▶ [Prompt] The full text of the records below, minus any pictures, should be given back word for word.

(Data items)
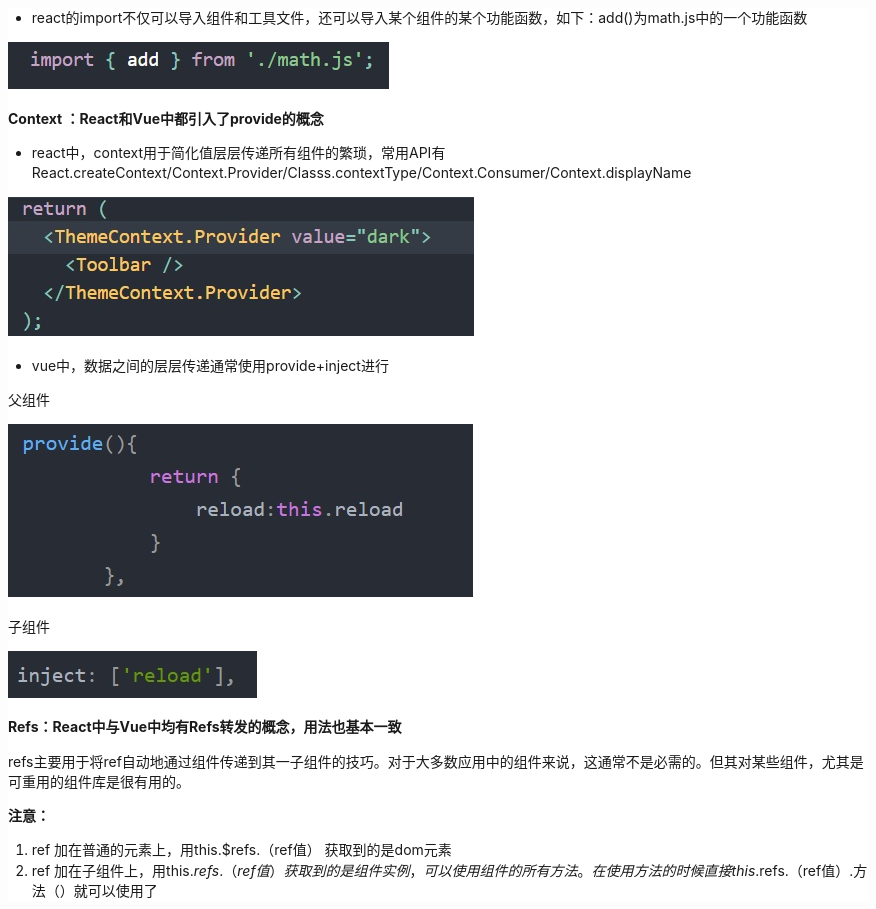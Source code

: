 - react的import不仅可以导入组件和工具文件，还可以导入某个组件的某个功能函数，如下：add()为math.js中的一个功能函数

![img](浩鲸日志/lALPDfmVYL2UfaEvzQF9_381_47.png_720x10000.jpg) 



**Context ：React和Vue中都引入了provide的概念**

- react中，context用于简化值层层传递所有组件的繁琐，常用API有React.createContext/Context.Provider/Classs.contextType/Context.Consumer/Context.displayName

![img](浩鲸日志/lALPDeREaOEKew3Mi80B0g_466_139.png_720x10000.jpg) 

- vue中，数据之间的层层传递通常使用provide+inject进行

父组件

![img](浩鲸日志/lALPDeREaOEpucrMrc0B0Q_465_173.png_720x10000.jpg) 

子组件

![img](浩鲸日志/lALPDfmVYL3IiM0vzPk_249_47.png_720x10000.jpg) 



**Refs：React中与Vue中均有Refs转发的概念，用法也基本一致**

refs主要用于将ref自动地通过组件传递到其一子组件的技巧。对于大多数应用中的组件来说，这通常不是必需的。但其对某些组件，尤其是可重用的组件库是很有用的。

**注意：**　

1. ref 加在普通的元素上，用this.$refs.（ref值） 获取到的是dom元素
2. ref 加在子组件上，用this.$refs.（ref值） 获取到的是组件实例，可以使用组件的所有方法。在使用方法的时候直接this.$refs.（ref值）.方法（）就可以使用了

▶ [Reply to the task]
Source code

: - react的import不仅可以导入组件和工具文件，还可以导入某个组件的某个功能函数，如下：add()为math.js中的一个功能函数

![img](浩鲸日志/lALPDfmVYL2UfaEvzQF9_381_47.png_720x10000.jpg) 



**Context ：React和Vue中都引入了provide的概念**

- react中，context用于简化值层层传递所有组件的繁琐，常用API有React.createContext/Context.Provider/Classs.contextType/Context.Consumer/Context.displayName

![img](浩鲸日志/lALPDeREaOEKew3Mi80B0g_466_139.png_720x10000.jpg) 

- vue中，数据之间的层层传递通常使用provide+inject进行

父组件

![img](浩鲸日志/lALPDeREaOEpucrMrc0B0Q_465_173.png_720x10000.jpg) 

子组件

![img](浩鲸日志/lALPDfmVYL3IiM0vzPk_249_47.png_720x10000.jpg) 



**Refs：React中与Vue中均有Refs转发的概念，用法也基本一致**

refs主要用于将ref自动地通过组件传递到其一子组件的技巧。对于大多数应用中的组件来说，这通常不是必需的。但其对某些组件，尤其是可重用的组件库是很有用的。

**注意：**　

1. ref 加在普通的元素上，用this.$refs.（ref值） 获取到的是dom元素
2. ref 加在子组件上，用this.$refs.（ref值） 获取到的是组件实例，可以使用组件的所有方法。在使用方法的时候直接this.$refs.（ref值）.方法（）就可以使用了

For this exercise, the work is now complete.